-- Task statement --
Exactly the lines from the start of the entries through the line with "from the player" are required in the output, with no pictures among them.
═══ Excerpted records ═══
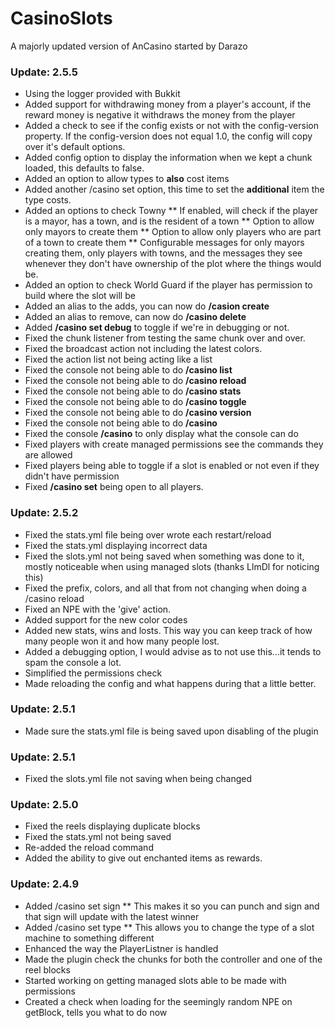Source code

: # CasinoSlots #

A majorly updated version of AnCasino started by Darazo

### Update: 2.5.5 ###
* Using the logger provided with Bukkit
* Added support for withdrawing money from a player's account, if the reward money is negative it withdraws the money from the player
* Added a check to see if the config exists or not with the config-version property. If the config-version does not equal 1.0, the config will copy over it's default options.
* Added config option to display the information when we kept a chunk loaded, this defaults to false.
* Added an option to allow types to __also__ cost items
* Added another /casino set option, this time to set the __additional__ item the type costs.
* Added an options to check Towny
** If enabled, will check if the player is a mayor, has a town, and is the resident of a town
** Option to allow only mayors to create them
** Option to allow only players who are part of a town to create them
** Configurable messages for only mayors creating them, only players with towns, and the messages they see whenever they don't have ownership of the plot where the things would be.
* Added an option to check World Guard if the player has permission to build where the slot will be
* Added an alias to the adds, you can now do __/casion create__
* Added an alias to remove, can now do __/casino delete__
* Added __/casino set debug__ to toggle if we're in debugging or not.
* Fixed the chunk listener from testing the same chunk over and over.
* Fixed the broadcast action not including the latest colors.
* Fixed the action list not being acting like a list
* Fixed the console not being able to do __/casino list__
* Fixed the console not being able to do __/casino reload__
* Fixed the console not being able to do __/casino stats__
* Fixed the console not being able to do __/casino toggle__
* Fixed the console not being able to do __/casino version__
* Fixed the console not being able to do __/casino__
* Fixed the console __/casino__ to only display what the console can do
* Fixed players with create managed permissions see the commands they are allowed
* Fixed players being able to toggle if a slot is enabled or not even if they didn't have permission
* Fixed __/casino set__ being open to all players.

### Update: 2.5.2 ###
* Fixed the stats.yml file being over wrote each restart/reload
* Fixed the stats.yml displaying incorrect data
* Fixed the slots.yml not being saved when something was done to it, mostly noticeable when using managed slots (thanks LlmDl for noticing this)
* Fixed the prefix, colors, and all that from not changing when doing a /casino reload
* Fixed an NPE with the 'give' action.
* Added support for the new color codes
* Added new stats, wins and losts. This way you can keep track of how many people won it and how many people lost.
* Added a debugging option, I would advise as to not use this...it tends to spam the console a lot.
* Simplified the permissions check
* Made reloading the config and what happens during that a little better.

### Update: 2.5.1 ###
* Made sure the stats.yml file is being saved upon disabling of the plugin

### Update: 2.5.1 ###
* Fixed the slots.yml file not saving when being changed

### Update: 2.5.0 ###
* Fixed the reels displaying duplicate blocks
* Fixed the stats.yml not being saved
* Re-added the reload command
* Added the ability to give out enchanted items as rewards.

### Update: 2.4.9 ###
* Added /casino set sign <slot>
** This makes it so  you can punch and sign and that sign will update with the latest winner
* Added /casino set type <slotname> <type>
** This allows you to change the type of a slot machine to something different
* Enhanced the way the PlayerListner is handled
* Made the plugin check the chunks for both the controller and one of the reel blocks
* Started working on getting managed slots able to be made with permissions
* Created a check when loading for the seemingly random NPE on getBlock, tells you what to do now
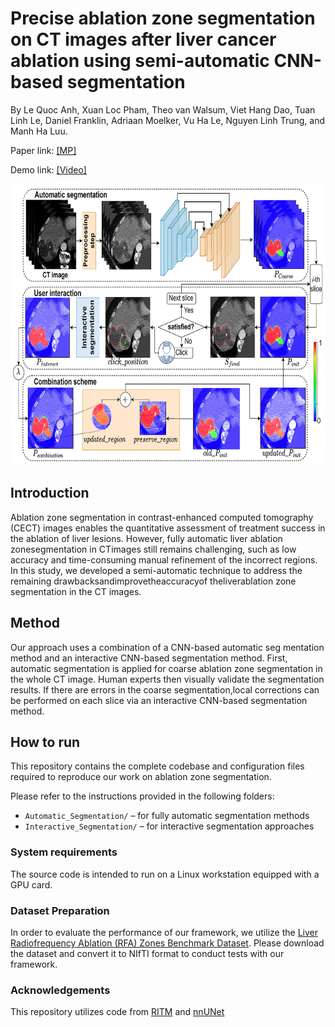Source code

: # Precise ablation zone segmentation on CT images after liver cancer ablation using semi-automatic CNN-based segmentation
By Le Quoc Anh, Xuan Loc Pham, Theo van Walsum, Viet Hang Dao, Tuan Linh Le, Daniel Franklin, Adriaan Moelker, Vu Ha Le, Nguyen Linh Trung, and Manh Ha Luu.

Paper link: 
[[MP]](https://aapm.onlinelibrary.wiley.com/doi/abs/10.1002/mp.17373) 

Demo link: 
[[Video]](https://drive.google.com/file/d/12IVCkXf9-RO78YgvkLSQ0Bz3iR8ry7za/view)

[<img src="Images/pipeline_of_the_proposed_approach.png" height="450" width="740"/>](Images/pipeline_of_the_proposed_approach.png)

## Introduction
Ablation zone segmentation in contrast-enhanced computed tomography (CECT) images enables the quantitative assessment of treatment success in the ablation of liver lesions. However, fully automatic liver ablation zonesegmentation in CTimages still remains challenging, such as low accuracy and time-consuming manual refinement of the incorrect regions. In this study, we developed a semi-automatic technique to address the remaining drawbacksandimprovetheaccuracyof theliverablation zone segmentation in the CT images.

## Method
Our approach uses a combination of a CNN-based automatic seg mentation method and an interactive CNN-based segmentation method. First, automatic segmentation is applied for coarse ablation zone segmentation in the whole CT image. Human experts then visually validate the segmentation results. If there are errors in the coarse segmentation,local corrections can be performed on each slice via an interactive CNN-based segmentation method.

## How to run

This repository contains the complete codebase and configuration files required to reproduce our work on ablation zone segmentation.

Please refer to the instructions provided in the following folders:
- `Automatic_Segmentation/` – for fully automatic segmentation methods
- `Interactive_Segmentation/` – for interactive segmentation approaches

### System requirements
The source code is intended to run on a Linux workstation equipped with a GPU card.

### Dataset Preparation
In order to evaluate the performance of our framework, we utilize the [Liver Radiofrequency Ablation (RFA) Zones Benchmark Dataset](https://graz.elsevierpure.com/en/publications/liver-radiofrequency-ablation-rfa-zones-benchmark-dataset). Please download the dataset and convert it to NIfTI format to conduct tests with our framework.

### Acknowledgements
This repository utilizes code from [RITM](https://github.com/SamsungLabs/ritm_interactive_segmentation) and [nnUNet](https://github.com/MIC-DKFZ/nnUNet)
═══
-- Your response --
Source code

: # CasinoSlots #

A majorly updated version of AnCasino started by Darazo

### Update: 2.5.5 ###
* Using the logger provided with Bukkit
* Added support for withdrawing money from a player's account, if the reward money is negative it withdraws the money from the player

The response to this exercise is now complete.